Danke für die Aufmunterungen
Möchte auch gern die Möglichkeit haben zwischendurch "normal" zu fahren-beispielsweise im Strassenverkehr oder im Matsch.....da ich ja noch ein echtes Greenhorn bin, denk ich auch, dass das nicht schlecht ist,wenn man zwischendurch auch ausklicken kann.....

Ich bin gespannt....



Liebe Grüße



die schnuess


----------



## Deleted182880 (1. Juni 2010)

Hi,

also als ich die ersten paar mal mit Clickies gefahren bin, bin ich bergauf öfter umgefallen (war aber auch bei Eis und Schnee im Winter^^), und habe im Gelände immer Panik gehabt aus den Dingern nicht rechtzeitig rauszukommen.  Hat sich auch öfter bewahrheitet...
Inzwischen geh's aber gut, und ich finde, dass es zumindest im leichten Gelände und auf Schotter/Straße Sicherheit gibt bzw. Kraft optimal ausnutzen lässt (letztens bin ich mal ohne gefahren...glaubt man gar nicht, wie sehr man daran gewöhnt ist nicht nur zu treten, sondern auch zu ziehen)
Wenn's geländemäßig zur Sache geht, bin ich immer noch unsicher: einklicken und sicher draufstehen oder ausklicken und sich im Fall des Falles  den Sturz evtl abfangen können?


----------



## ghost81 (1. Juni 2010)

@Norah: Bei Schnee und Eis hatte es wohl weniger etwas mit dem Berg auf fahren zu tun sondern das deine Schuhe am Pedal fest gefroren sind oder ????


----------



## Schnitte (2. Juni 2010)

klickpedale sind für sowas die wirklich beste Erfindung. 
und auch im Stadtverkehr würde ich nie drauf verzichten, aber dess liegt wohl auch dran dess ich viel Rennrad fahre und wir auf die Technik fast angewiesen sind um richtig mithalten zu können ;-)
aber wenn man fleißig übt wird dess mit den Klicks schneller gehen als du denkst.
wenn du unsicher bist, kannst du auch mal dein Bike in eine Rolle einspannen und dort aus und einklicken üben. oder in den Fitnessstudios haben die meisten Spinningräder ja auch dual pedale. da kann man super üben ;-) sofern man ein Fan von Fitnessstudios ist...
Umfallen ist übrigens nicht wild, außer du tust es an einer vollen Kreuzung mit Rennrad und jeder sieht wie du in Zeitlumpe neben die Ampel kippst, weil du nicht raus kommst  aber des passiert uns allen mal
also nur Mut und weiter so


----------



## ActionBarbie (2. Juni 2010)

Ich bin dieses Frühjahr auf Klicks umgestiegen, habe jetzt 1400 km mit den Dingern gefahren und gebe sie nicht mehr her.
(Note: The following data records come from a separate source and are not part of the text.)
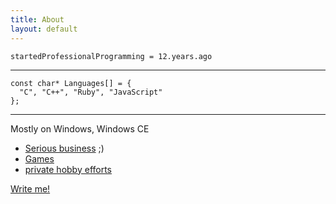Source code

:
 ```yaml
---
title: About
layout: default
---
```


```
startedProfessionalProgramming = 12.years.ago
```

- - -

```
const char* Languages[] = {
  "C", "C++", "Ruby", "JavaScript"	
};
```

- - - 

Mostly on Windows, Windows CE

* [Serious business](business.html) ;)
* [Games](games.html)
* [private hobby efforts](http://github.com/pke)

[Write me!](mailto:phil.kursawe@gmail.com)
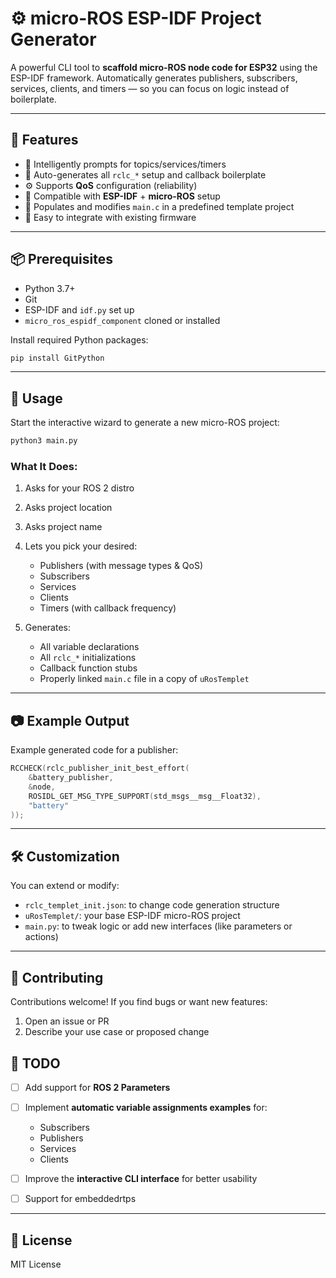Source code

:
# ⚙️ micro-ROS ESP-IDF Project Generator

A powerful CLI tool to **scaffold micro-ROS node code for ESP32** using the ESP-IDF framework. Automatically generates publishers, subscribers, services, clients, and timers — so you can focus on logic instead of boilerplate.

---

## 🚀 Features

* 🧠 Intelligently prompts for topics/services/timers
* 🔄 Auto-generates all `rclc_*` setup and callback boilerplate
* ⚙️ Supports **QoS** configuration (reliability)
* 🧩 Compatible with **ESP-IDF** + **micro-ROS** setup
* 📁 Populates and modifies `main.c` in a predefined template project
* 🧪 Easy to integrate with existing firmware

---

## 📦 Prerequisites

* Python 3.7+
* Git
* ESP-IDF and `idf.py` set up
* `micro_ros_espidf_component` cloned or installed

Install required Python packages:

```bash
pip install GitPython
```

---


## 🧰 Usage

Start the interactive wizard to generate a new micro-ROS project:

```bash
python3 main.py
```

### What It Does:

1. Asks for your ROS 2 distro
2. Asks project location
3. Asks project name
4. Lets you pick your desired:

   * Publishers (with message types & QoS)
   * Subscribers
   * Services
   * Clients
   * Timers (with callback frequency)
5. Generates:

   * All variable declarations
   * All `rclc_*` initializations
   * Callback function stubs
   * Properly linked `main.c` file in a copy of `uRosTemplet`

---

## 📷 Example Output

Example generated code for a publisher:

```c
RCCHECK(rclc_publisher_init_best_effort(
    &battery_publisher,
    &node,
    ROSIDL_GET_MSG_TYPE_SUPPORT(std_msgs__msg__Float32),
    "battery"
));

```

---

## 🛠️ Customization

You can extend or modify:

* `rclc_templet_init.json`: to change code generation structure
* `uRosTemplet/`: your base ESP-IDF micro-ROS project
* `main.py`: to tweak logic or add new interfaces (like parameters or actions)

---

## 🤝 Contributing

Contributions welcome! If you find bugs or want new features:

1. Open an issue or PR
2. Describe your use case or proposed change

## 🧪 TODO

* [ ] Add support for **ROS 2 Parameters**
* [ ] Implement **automatic variable assignments examples** for:

  * Subscribers
  * Publishers
  * Services
  * Clients
* [ ] Improve the **interactive CLI interface** for better usability
* [ ] Support for embeddedrtps


---

## 📝 License

MIT License
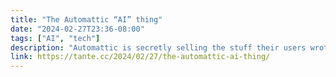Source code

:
 ```yaml
---
title: "The Automattic “AI” thing"
date: "2024-02-27T23:36-08:00"
tags: ["AI", "tech"]
description: "Automattic is secretly selling the stuff their users wrote and drew and created to `AI` companies to fuck up the web a bit more for a few bucks.  But the problem goes deeper."
link: https://tante.cc/2024/02/27/the-automattic-ai-thing/
---
```


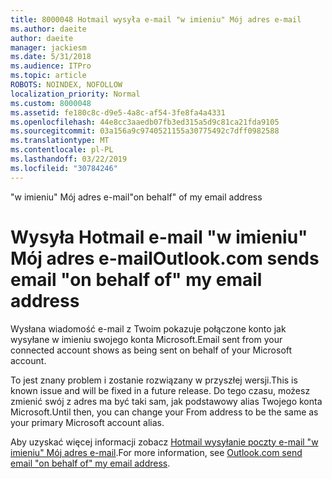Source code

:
 ```yaml
---
title: 8000048 Hotmail wysyła e-mail "w imieniu" Mój adres e-mail
ms.author: daeite
author: daeite
manager: jackiesm
ms.date: 5/31/2018
ms.audience: ITPro
ms.topic: article
ROBOTS: NOINDEX, NOFOLLOW
localization_priority: Normal
ms.custom: 8000048
ms.assetid: fe180c8c-d9e5-4a8c-af54-3fe8fa4a4331
ms.openlocfilehash: 44e8cc3aaedb07fb3ed315a5d9c81ca21fda9105
ms.sourcegitcommit: 03a156a9c9740521155a30775492c7dff0982588
ms.translationtype: MT
ms.contentlocale: pl-PL
ms.lasthandoff: 03/22/2019
ms.locfileid: "30784246"
---
```

<span data-ttu-id="97c3c-102">"w imieniu" Mój adres e-mail</span><span class="sxs-lookup"><span data-stu-id="97c3c-102">"on behalf" of my email address</span></span>

# <a name="outlookcom-sends-email-on-behalf-of-my-email-address"></a><span data-ttu-id="97c3c-103">Wysyła Hotmail e-mail "w imieniu" Mój adres e-mail</span><span class="sxs-lookup"><span data-stu-id="97c3c-103">Outlook.com sends email "on behalf of" my email address</span></span>

<span data-ttu-id="97c3c-104">Wysłana wiadomość e-mail z Twoim pokazuje połączone konto jak wysyłane w imieniu swojego konta Microsoft.</span><span class="sxs-lookup"><span data-stu-id="97c3c-104">Email sent from your connected account shows as being sent on behalf of your Microsoft account.</span></span>
  
<span data-ttu-id="97c3c-105">To jest znany problem i zostanie rozwiązany w przyszłej wersji.</span><span class="sxs-lookup"><span data-stu-id="97c3c-105">This is known issue and will be fixed in a future release.</span></span> <span data-ttu-id="97c3c-106">Do tego czasu, możesz zmienić swój z adres ma być taki sam, jak podstawowy alias Twojego konta Microsoft.</span><span class="sxs-lookup"><span data-stu-id="97c3c-106">Until then, you can change your From address to be the same as your primary Microsoft account alias.</span></span>
  
<span data-ttu-id="97c3c-107">Aby uzyskać więcej informacji zobacz [Hotmail wysyłanie poczty e-mail "w imieniu" Mój adres e-mail](https://go.microsoft.com/fwlink/p/?linkid=2001600&amp;clcid=0x409).</span><span class="sxs-lookup"><span data-stu-id="97c3c-107">For more information, see [Outlook.com send email "on behalf of" my email address](https://go.microsoft.com/fwlink/p/?linkid=2001600&amp;clcid=0x409).</span></span>
  

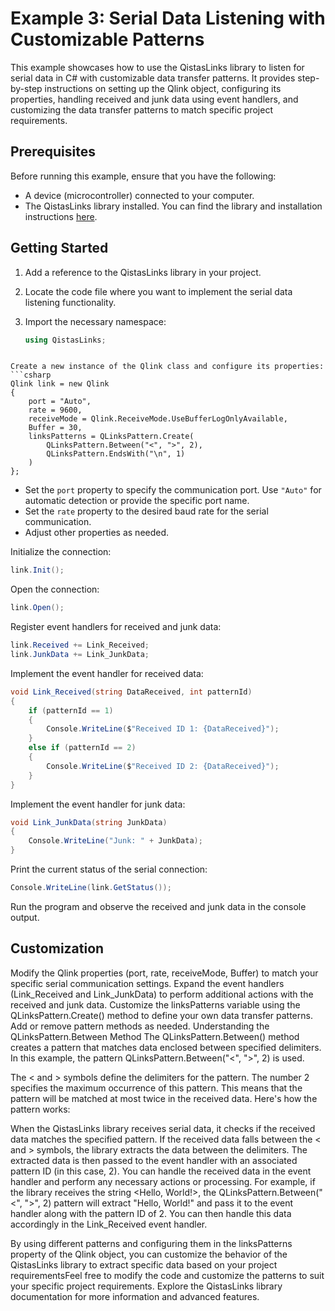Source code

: # Example 3: Serial Data Listening with Customizable Patterns

This example showcases how to use the QistasLinks library to listen for serial data in C# with customizable data transfer patterns. It provides step-by-step instructions on setting up the Qlink object, configuring its properties, handling received and junk data using event handlers, and customizing the data transfer patterns to match specific project requirements.

## Prerequisites

Before running this example, ensure that you have the following:

- A device (microcontroller) connected to your computer.
- The QistasLinks library installed. You can find the library and installation instructions [here](https://github.com/khaledHamidi/QistasLinks).

## Getting Started

1. Add a reference to the QistasLinks library in your project.
2. Locate the code file where you want to implement the serial data listening functionality.
3. Import the necessary namespace:

   ```csharp
   using QistasLinks;
```

Create a new instance of the Qlink class and configure its properties:
```csharp
Qlink link = new Qlink
{
    port = "Auto",
    rate = 9600,
    receiveMode = Qlink.ReceiveMode.UseBufferLogOnlyAvailable,
    Buffer = 30,
    linksPatterns = QLinksPattern.Create(
        QLinksPattern.Between("<", ">", 2),
        QLinksPattern.EndsWith("\n", 1)
    )
};
```

- Set the `port` property to specify the communication port. Use `"Auto"` for automatic detection or provide the specific port name.
- Set the `rate` property to the desired baud rate for the serial communication.
- Adjust other properties as needed.

Initialize the connection:

```csharp
link.Init();
```

Open the connection:

```csharp
link.Open();
```

Register event handlers for received and junk data:
```csharp
link.Received += Link_Received;
link.JunkData += Link_JunkData;
```

Implement the event handler for received data:

```csharp
void Link_Received(string DataReceived, int patternId)
{
    if (patternId == 1)
    {
        Console.WriteLine($"Received ID 1: {DataReceived}");
    }
    else if (patternId == 2)
    {
        Console.WriteLine($"Received ID 2: {DataReceived}");
    }
}
```

Implement the event handler for junk data:
```csharp
void Link_JunkData(string JunkData)
{
    Console.WriteLine("Junk: " + JunkData);
}
```

Print the current status of the serial connection:
```csharp
Console.WriteLine(link.GetStatus());
```
Run the program and observe the received and junk data in the console output.

## Customization
Modify the Qlink properties (port, rate, receiveMode, Buffer) to match your specific serial communication settings.
Expand the event handlers (Link_Received and Link_JunkData) to perform additional actions with the received and junk data.
Customize the linksPatterns variable using the QLinksPattern.Create() method to define your own data transfer patterns. Add or remove pattern methods as needed.
Understanding the QLinksPattern.Between Method
The QLinksPattern.Between() method creates a pattern that matches data enclosed between specified delimiters. In this example, the pattern QLinksPattern.Between("<", ">", 2) is used.

The < and > symbols define the delimiters for the pattern.
The number 2 specifies the maximum occurrence of this pattern. This means that the pattern will be matched at most twice in the received data.
Here's how the pattern works:

When the QistasLinks library receives serial data, it checks if the received data matches the specified pattern.
If the received data falls between the < and > symbols, the library extracts the data between the delimiters.
The extracted data is then passed to the event handler with an associated pattern ID (in this case, 2).
You can handle the received data in the event handler and perform any necessary actions or processing.
For example, if the library receives the string <Hello, World!>, the QLinksPattern.Between("<", ">", 2) pattern will extract "Hello, World!" and pass it to the event handler along with the pattern ID of 2. You can then handle this data accordingly in the Link_Received event handler.

By using different patterns and configuring them in the linksPatterns property of the Qlink object, you can customize the behavior of the QistasLinks library to extract specific data based on your project requirementsFeel free to modify the code and customize the patterns to suit your specific project requirements. Explore the QistasLinks library documentation for more information and advanced features.
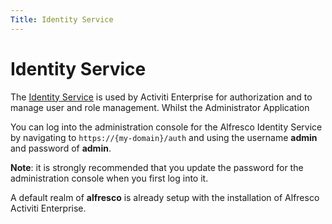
 ```yaml
---
Title: Identity Service
---
```


# Identity Service
The [Identity Service](https://docs.alfresco.com/identity/concepts/identity-overview.html) is used by Activiti Enterprise for authorization and to manage user and role management. Whilst the Administrator Application

You can log into the administration console for the Alfresco Identity Service by navigating to `https://{my-domain}/auth` and using the username **admin** and password of **admin**.

**Note**: it is strongly recommended that you update the password for the administration console when you first log into it. 

A default realm of **alfresco** is already setup with the installation of Alfresco Activiti Enterprise. 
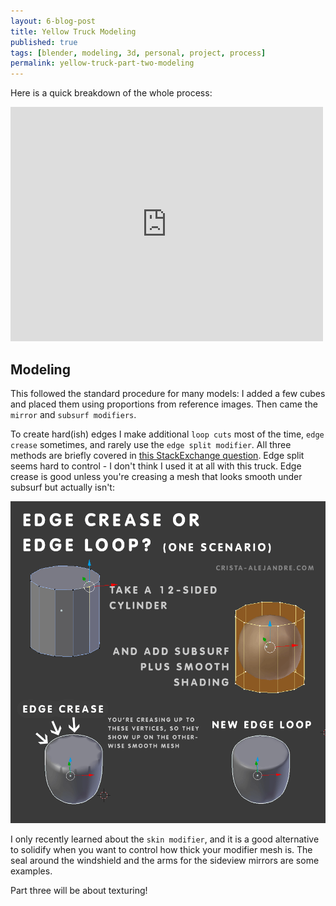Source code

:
 ```yaml
---
layout: 6-blog-post
title: Yellow Truck Modeling
published: true
tags: [blender, modeling, 3d, personal, project, process]
permalink: yellow-truck-part-two-modeling
---
```

Here is a quick breakdown of the whole process:

<iframe src="https://player.vimeo.com/video/138696883" width="500" height="375" frameborder="0" webkitallowfullscreen mozallowfullscreen allowfullscreen></iframe> 
 

## Modeling

This followed the standard procedure for many models: I added a few cubes and placed them using proportions from reference images. Then came the `mirror` and `subsurf modifiers`. 

To create hard(ish) edges I make additional `loop cuts` most of the time, `edge crease` sometimes, and rarely use the `edge split modifier`. All three methods are briefly covered in [this StackExchange question](http://blender.stackexchange.com/questions/6425/keep-sharp-edges-when-using-subdivision-surface). Edge split seems hard to control - I don't think I used it at all with this truck. Edge crease is good unless you're creasing a mesh that looks smooth under subsurf but actually isn't:

![Edge crease vs edge loops in Blender / 3D modeling](/images/blog/blog-edge-types.png)

I only recently learned about the `skin modifier`, and it is a good alternative to solidify when you want to control how thick your modifier mesh is. The seal around the windshield and the arms for the sideview mirrors are some examples. 

Part three will be about texturing!
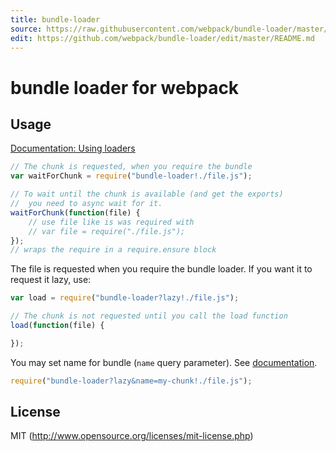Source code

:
 ```yaml
---
title: bundle-loader
source: https://raw.githubusercontent.com/webpack/bundle-loader/master/README.md
edit: https://github.com/webpack/bundle-loader/edit/master/README.md
---
```

# bundle loader for webpack

## Usage

[Documentation: Using loaders](http://webpack.github.io/docs/using-loaders.html)

``` javascript
// The chunk is requested, when you require the bundle
var waitForChunk = require("bundle-loader!./file.js");

// To wait until the chunk is available (and get the exports)
//  you need to async wait for it.
waitForChunk(function(file) {
	// use file like is was required with
	// var file = require("./file.js");
});
// wraps the require in a require.ensure block
```

The file is requested when you require the bundle loader. If you want it to request it lazy, use:

``` javascript
var load = require("bundle-loader?lazy!./file.js");

// The chunk is not requested until you call the load function
load(function(file) {

});
```

You may set name for bundle (`name` query parameter). See [documentation](https://github.com/webpack/loader-utils#interpolatename).

``` javascript
require("bundle-loader?lazy&name=my-chunk!./file.js");
```

## License

MIT (http://www.opensource.org/licenses/mit-license.php)
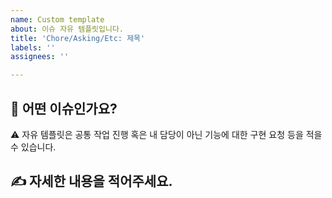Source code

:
 ```yaml
---
name: Custom template
about: 이슈 자유 템플릿입니다.
title: 'Chore/Asking/Etc: 제목'
labels: ''
assignees: ''

---
```


## 🤔 어떤 이슈인가요?
⚠️ 자유 템플릿은 공통 작업 진행 혹은 내 담당이 아닌 기능에 대한 구현 요청 등을 적을 수 있습니다.


## ✍️ 자세한 내용을 적어주세요.
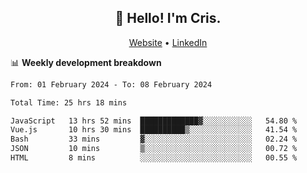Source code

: 
<h2 align="center">👋 Hello! I'm Cris.</h2>
<p align="center">
  <a href="https://www.criscunas.dev">Website</a> •
  <a href="https://www.linkedin.com/in/cristophercunas/">LinkedIn</a> 
</p>


📊 **Weekly development breakdown**
<!--START_SECTION:waka-->

```txt
From: 01 February 2024 - To: 08 February 2024

Total Time: 25 hrs 18 mins

JavaScript   13 hrs 52 mins  █████████████▓░░░░░░░░░░░   54.80 %
Vue.js       10 hrs 30 mins  ██████████▒░░░░░░░░░░░░░░   41.54 %
Bash         33 mins         ▓░░░░░░░░░░░░░░░░░░░░░░░░   02.24 %
JSON         10 mins         ▒░░░░░░░░░░░░░░░░░░░░░░░░   00.72 %
HTML         8 mins          ░░░░░░░░░░░░░░░░░░░░░░░░░   00.55 %
```

<!--END_SECTION:waka-->

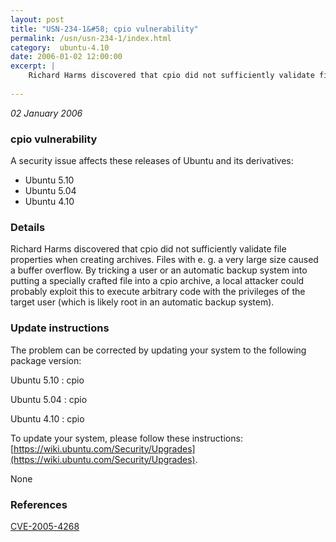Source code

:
 ```yaml
---
layout: post
title: "USN-234-1&#58; cpio vulnerability"
permalink: /usn/usn-234-1/index.html
category:  ubuntu-4.10
date: 2006-01-02 12:00:00
excerpt: |
    Richard Harms discovered that cpio did not sufficiently validate file properties when creating archives. Files with e. g. a very large size caused a buffer overflow. By tricking a user or an automatic backup system into putting a specially crafted file into a cpio archive, a local attacker could probably exploit this to execute arbitrary code with the privileges of the target user (which is likely root in an automatic backup system).
    
--- 
```

 
 

*02 January 2006*

### cpio vulnerability

A security issue affects these releases of Ubuntu and its derivatives:

* Ubuntu 5.10
* Ubuntu 5.04
* Ubuntu 4.10

### Details

Richard Harms discovered that cpio did not sufficiently validate file properties when creating archives. Files with e. g. a very large size caused a buffer overflow. By tricking a user or an automatic backup system into putting a specially crafted file into a cpio archive, a local attacker could probably exploit this to execute arbitrary code with the privileges of the target user (which is likely root in an automatic backup system).

### Update instructions

The problem can be corrected by updating your system to the following package version:

Ubuntu 5.10
 : cpio 

Ubuntu 5.04
 : cpio 

Ubuntu 4.10
 : cpio 

To update your system, please follow these instructions: [https://wiki.ubuntu.com/Security/Upgrades](https://wiki.ubuntu.com/Security/Upgrades).

None

### References

 
 [CVE-2005-4268](http://people.ubuntu.com/~ubuntu-security/cve/CVE-2005-4268)
 

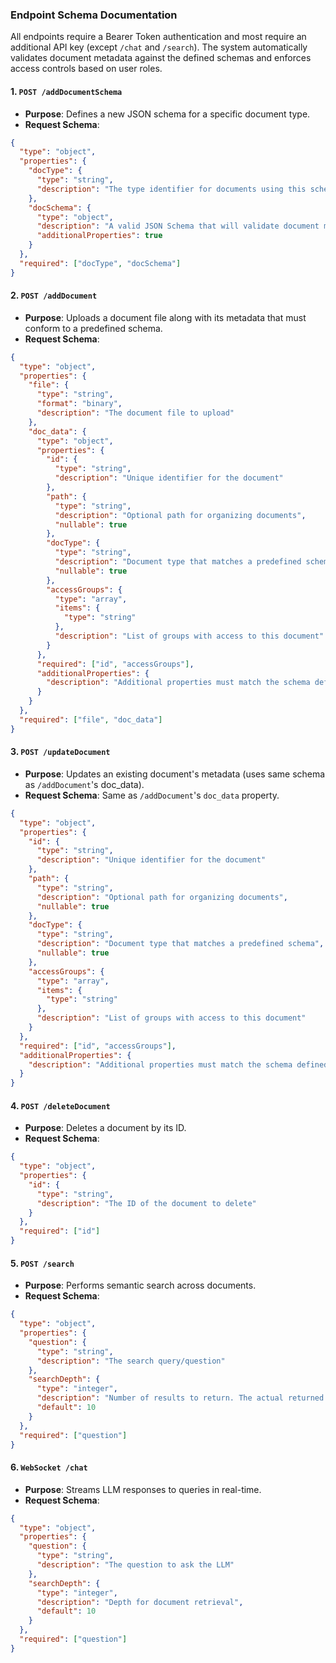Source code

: ### Endpoint Schema Documentation

All endpoints require a Bearer Token authentication and most require an additional API key (except `/chat` and `/search`). The system automatically validates document metadata against the defined schemas and enforces access controls based on user roles.

#### 1. `POST /addDocumentSchema`
- **Purpose**: Defines a new JSON schema for a specific document type.
- **Request Schema**:
```json
{
  "type": "object",
  "properties": {
    "docType": {
      "type": "string",
      "description": "The type identifier for documents using this schema"
    },
    "docSchema": {
      "type": "object",
      "description": "A valid JSON Schema that will validate document metadata of this type",
      "additionalProperties": true
    }
  },
  "required": ["docType", "docSchema"]
}
```

#### 2. `POST /addDocument`
- **Purpose**: Uploads a document file along with its metadata that must conform to a predefined schema.
- **Request Schema**:
```json
{
  "type": "object",
  "properties": {
    "file": {
      "type": "string",
      "format": "binary",
      "description": "The document file to upload"
    },
    "doc_data": {
      "type": "object",
      "properties": {
        "id": {
          "type": "string",
          "description": "Unique identifier for the document"
        },
        "path": {
          "type": "string",
          "description": "Optional path for organizing documents",
          "nullable": true
        },
        "docType": {
          "type": "string",
          "description": "Document type that matches a predefined schema",
          "nullable": true
        },
        "accessGroups": {
          "type": "array",
          "items": {
            "type": "string"
          },
          "description": "List of groups with access to this document"
        }
      },
      "required": ["id", "accessGroups"],
      "additionalProperties": {
        "description": "Additional properties must match the schema defined for the docType"
      }
    }
  },
  "required": ["file", "doc_data"]
}
```

#### 3. `POST /updateDocument`
- **Purpose**: Updates an existing document's metadata (uses same schema as `/addDocument`'s doc_data).
- **Request Schema**: Same as `/addDocument`'s `doc_data` property.
```json
{
  "type": "object",
  "properties": {
    "id": {
      "type": "string",
      "description": "Unique identifier for the document"
    },
    "path": {
      "type": "string",
      "description": "Optional path for organizing documents",
      "nullable": true
    },
    "docType": {
      "type": "string",
      "description": "Document type that matches a predefined schema",
      "nullable": true
    },
    "accessGroups": {
      "type": "array",
      "items": {
        "type": "string"
      },
      "description": "List of groups with access to this document"
    }
  },
  "required": ["id", "accessGroups"],
  "additionalProperties": {
    "description": "Additional properties must match the schema defined for the docType"
  }
}
```

#### 4. `POST /deleteDocument`
- **Purpose**: Deletes a document by its ID.
- **Request Schema**:
```json
{
  "type": "object",
  "properties": {
    "id": {
      "type": "string",
      "description": "The ID of the document to delete"
    }
  },
  "required": ["id"]
}
```

#### 5. `POST /search`
- **Purpose**: Performs semantic search across documents.
- **Request Schema**:
```json
{
  "type": "object",
  "properties": {
    "question": {
      "type": "string",
      "description": "The search query/question"
    },
    "searchDepth": {
      "type": "integer",
      "description": "Number of results to return. The actual returned number of found Documents may vary.",
      "default": 10
    }
  },
  "required": ["question"]
}
```

#### 6. `WebSocket /chat`
- **Purpose**: Streams LLM responses to queries in real-time.
- **Request Schema**:
```json
{
  "type": "object",
  "properties": {
    "question": {
      "type": "string",
      "description": "The question to ask the LLM"
    },
    "searchDepth": {
      "type": "integer",
      "description": "Depth for document retrieval",
      "default": 10
    }
  },
  "required": ["question"]
}
```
Zu Anfang habe ich natürlich auch schiss gehabt, aber wenn man dann langsam macht, das Ein- und Ausklicken auch übt (am besten erst mal trocken und sich irgendwo festhalten an nem Geländer oder einer Wand) gehts. Wirklich gestürzt bin ich bisher noch nicht. Umgefallen schon... , an eine Kreuzung herangefahren, links ausgeklickt und dann habe ich bemerkt, das es mich aber irgendwie nach rechts zog... sah wohl lustig aus, den Gesichtern mancher Autofahrer nach zu urteilen.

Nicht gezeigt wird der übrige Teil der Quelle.